Task brief: Looking through the data below, work out how many lines have the word "marketing". Reply with that number only.

Information given:
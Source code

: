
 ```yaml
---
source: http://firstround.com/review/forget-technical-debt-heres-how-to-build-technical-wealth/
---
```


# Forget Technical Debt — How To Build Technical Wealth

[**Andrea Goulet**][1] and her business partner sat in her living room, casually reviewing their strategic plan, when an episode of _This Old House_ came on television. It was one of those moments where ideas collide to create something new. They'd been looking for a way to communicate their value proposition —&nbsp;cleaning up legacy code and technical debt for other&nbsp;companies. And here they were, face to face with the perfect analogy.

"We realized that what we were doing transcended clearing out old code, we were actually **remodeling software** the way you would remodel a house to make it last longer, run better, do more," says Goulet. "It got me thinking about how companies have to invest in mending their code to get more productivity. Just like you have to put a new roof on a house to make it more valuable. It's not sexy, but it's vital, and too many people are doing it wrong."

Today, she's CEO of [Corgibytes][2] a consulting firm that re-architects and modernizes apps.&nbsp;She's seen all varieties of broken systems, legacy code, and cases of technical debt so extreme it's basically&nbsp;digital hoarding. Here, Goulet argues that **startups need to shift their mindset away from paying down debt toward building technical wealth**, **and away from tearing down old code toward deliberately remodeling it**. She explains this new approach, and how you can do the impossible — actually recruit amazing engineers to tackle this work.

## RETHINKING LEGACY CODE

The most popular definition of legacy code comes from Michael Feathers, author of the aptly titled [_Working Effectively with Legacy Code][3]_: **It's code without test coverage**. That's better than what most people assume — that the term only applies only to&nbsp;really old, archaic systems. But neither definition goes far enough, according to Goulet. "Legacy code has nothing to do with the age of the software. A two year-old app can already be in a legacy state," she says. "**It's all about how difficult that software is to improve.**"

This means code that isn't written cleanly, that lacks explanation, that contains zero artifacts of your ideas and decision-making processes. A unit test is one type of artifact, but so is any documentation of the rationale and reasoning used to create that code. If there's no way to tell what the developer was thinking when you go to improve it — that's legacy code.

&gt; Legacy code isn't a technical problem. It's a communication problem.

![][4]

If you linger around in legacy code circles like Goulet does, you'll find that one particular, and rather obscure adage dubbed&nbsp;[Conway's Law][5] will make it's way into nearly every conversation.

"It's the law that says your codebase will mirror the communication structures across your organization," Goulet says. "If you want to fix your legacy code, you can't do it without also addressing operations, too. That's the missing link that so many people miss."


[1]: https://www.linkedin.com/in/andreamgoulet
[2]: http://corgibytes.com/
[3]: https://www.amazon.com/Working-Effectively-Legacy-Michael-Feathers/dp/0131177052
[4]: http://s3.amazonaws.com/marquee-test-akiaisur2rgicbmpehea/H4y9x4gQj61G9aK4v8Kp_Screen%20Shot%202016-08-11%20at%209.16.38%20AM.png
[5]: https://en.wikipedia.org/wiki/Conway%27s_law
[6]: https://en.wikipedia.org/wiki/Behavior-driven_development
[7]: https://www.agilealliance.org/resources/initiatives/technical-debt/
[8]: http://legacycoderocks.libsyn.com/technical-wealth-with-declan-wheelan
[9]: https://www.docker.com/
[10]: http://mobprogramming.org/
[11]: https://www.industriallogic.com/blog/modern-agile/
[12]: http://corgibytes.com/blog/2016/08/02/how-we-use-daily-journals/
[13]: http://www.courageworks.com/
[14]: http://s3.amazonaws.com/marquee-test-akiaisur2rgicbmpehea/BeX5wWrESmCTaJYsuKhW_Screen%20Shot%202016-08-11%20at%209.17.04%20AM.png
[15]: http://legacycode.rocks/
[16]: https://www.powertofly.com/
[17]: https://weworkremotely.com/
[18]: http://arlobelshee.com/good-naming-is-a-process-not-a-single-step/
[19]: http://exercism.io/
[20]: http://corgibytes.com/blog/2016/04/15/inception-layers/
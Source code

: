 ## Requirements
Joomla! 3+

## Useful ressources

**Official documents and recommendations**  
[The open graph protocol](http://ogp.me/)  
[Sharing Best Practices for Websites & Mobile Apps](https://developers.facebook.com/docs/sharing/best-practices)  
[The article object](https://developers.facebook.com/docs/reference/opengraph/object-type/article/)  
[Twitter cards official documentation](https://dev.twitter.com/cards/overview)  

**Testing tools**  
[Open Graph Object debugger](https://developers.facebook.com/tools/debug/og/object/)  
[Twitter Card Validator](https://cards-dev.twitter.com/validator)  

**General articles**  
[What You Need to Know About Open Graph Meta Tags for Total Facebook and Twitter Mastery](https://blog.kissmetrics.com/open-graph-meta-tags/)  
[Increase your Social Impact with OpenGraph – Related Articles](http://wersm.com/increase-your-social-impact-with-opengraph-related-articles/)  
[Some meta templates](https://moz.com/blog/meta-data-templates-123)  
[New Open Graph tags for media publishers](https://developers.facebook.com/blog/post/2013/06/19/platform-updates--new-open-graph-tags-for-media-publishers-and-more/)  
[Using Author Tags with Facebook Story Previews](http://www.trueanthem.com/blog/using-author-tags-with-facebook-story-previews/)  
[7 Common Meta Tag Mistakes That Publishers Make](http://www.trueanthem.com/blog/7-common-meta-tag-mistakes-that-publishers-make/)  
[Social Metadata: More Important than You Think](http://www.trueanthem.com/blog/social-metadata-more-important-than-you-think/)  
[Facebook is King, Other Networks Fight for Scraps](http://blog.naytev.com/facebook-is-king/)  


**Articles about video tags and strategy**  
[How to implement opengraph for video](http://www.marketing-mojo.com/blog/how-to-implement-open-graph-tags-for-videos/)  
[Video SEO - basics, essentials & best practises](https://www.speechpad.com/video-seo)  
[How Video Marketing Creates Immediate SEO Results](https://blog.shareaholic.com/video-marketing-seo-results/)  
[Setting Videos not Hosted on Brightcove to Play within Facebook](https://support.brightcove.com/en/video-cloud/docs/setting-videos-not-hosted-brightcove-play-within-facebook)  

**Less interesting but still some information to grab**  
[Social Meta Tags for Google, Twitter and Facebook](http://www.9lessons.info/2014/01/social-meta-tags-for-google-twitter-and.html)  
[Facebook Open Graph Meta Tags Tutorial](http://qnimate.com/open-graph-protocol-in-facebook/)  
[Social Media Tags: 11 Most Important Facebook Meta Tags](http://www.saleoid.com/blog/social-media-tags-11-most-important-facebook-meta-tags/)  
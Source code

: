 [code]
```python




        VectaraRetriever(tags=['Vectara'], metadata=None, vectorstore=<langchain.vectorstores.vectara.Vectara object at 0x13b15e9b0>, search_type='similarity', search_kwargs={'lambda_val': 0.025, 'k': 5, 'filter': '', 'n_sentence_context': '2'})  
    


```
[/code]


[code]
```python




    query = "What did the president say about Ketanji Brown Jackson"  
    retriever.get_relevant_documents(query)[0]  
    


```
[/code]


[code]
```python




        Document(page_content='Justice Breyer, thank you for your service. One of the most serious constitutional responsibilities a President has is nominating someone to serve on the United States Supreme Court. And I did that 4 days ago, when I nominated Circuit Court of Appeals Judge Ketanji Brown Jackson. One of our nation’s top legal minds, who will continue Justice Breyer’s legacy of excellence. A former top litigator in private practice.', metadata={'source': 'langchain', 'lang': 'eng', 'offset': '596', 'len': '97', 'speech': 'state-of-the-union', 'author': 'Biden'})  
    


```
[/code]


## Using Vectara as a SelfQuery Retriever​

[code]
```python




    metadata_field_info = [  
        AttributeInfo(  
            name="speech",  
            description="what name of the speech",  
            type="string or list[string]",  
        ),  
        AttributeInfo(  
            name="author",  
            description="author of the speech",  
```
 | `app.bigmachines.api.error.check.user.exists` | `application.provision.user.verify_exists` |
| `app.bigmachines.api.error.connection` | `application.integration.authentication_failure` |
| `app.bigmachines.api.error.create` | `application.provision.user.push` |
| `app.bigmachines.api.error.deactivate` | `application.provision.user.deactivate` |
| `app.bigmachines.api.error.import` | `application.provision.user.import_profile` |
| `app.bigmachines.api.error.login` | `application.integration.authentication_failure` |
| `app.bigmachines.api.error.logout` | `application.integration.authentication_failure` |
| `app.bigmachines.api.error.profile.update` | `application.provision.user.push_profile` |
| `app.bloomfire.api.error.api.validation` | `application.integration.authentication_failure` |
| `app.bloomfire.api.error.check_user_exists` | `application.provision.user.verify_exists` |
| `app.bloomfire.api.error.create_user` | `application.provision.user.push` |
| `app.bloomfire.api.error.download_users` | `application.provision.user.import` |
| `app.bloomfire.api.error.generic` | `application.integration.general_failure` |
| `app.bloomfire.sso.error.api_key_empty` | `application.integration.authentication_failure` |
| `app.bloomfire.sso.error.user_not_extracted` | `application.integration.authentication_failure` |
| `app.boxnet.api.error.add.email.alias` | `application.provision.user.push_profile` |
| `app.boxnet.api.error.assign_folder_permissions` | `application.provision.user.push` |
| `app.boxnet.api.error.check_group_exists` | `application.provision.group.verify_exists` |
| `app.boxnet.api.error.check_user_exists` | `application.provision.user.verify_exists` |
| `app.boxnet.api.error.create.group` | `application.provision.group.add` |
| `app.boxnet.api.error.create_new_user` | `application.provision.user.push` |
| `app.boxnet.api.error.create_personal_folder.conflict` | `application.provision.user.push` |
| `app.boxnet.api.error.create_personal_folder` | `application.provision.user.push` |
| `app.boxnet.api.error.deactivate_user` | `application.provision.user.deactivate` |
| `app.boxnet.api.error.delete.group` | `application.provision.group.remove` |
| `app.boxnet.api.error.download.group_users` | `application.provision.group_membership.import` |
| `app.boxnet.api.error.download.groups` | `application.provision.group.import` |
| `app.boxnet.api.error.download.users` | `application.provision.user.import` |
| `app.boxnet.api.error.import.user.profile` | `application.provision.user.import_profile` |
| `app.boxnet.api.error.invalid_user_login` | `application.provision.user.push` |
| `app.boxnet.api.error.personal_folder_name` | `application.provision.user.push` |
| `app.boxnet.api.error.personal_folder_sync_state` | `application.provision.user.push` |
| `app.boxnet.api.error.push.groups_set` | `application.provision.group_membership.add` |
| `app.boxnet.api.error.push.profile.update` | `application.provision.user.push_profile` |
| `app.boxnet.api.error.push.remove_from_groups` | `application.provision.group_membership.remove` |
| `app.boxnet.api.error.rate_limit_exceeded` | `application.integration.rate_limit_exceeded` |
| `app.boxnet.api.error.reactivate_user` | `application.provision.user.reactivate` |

Exercise solution: 2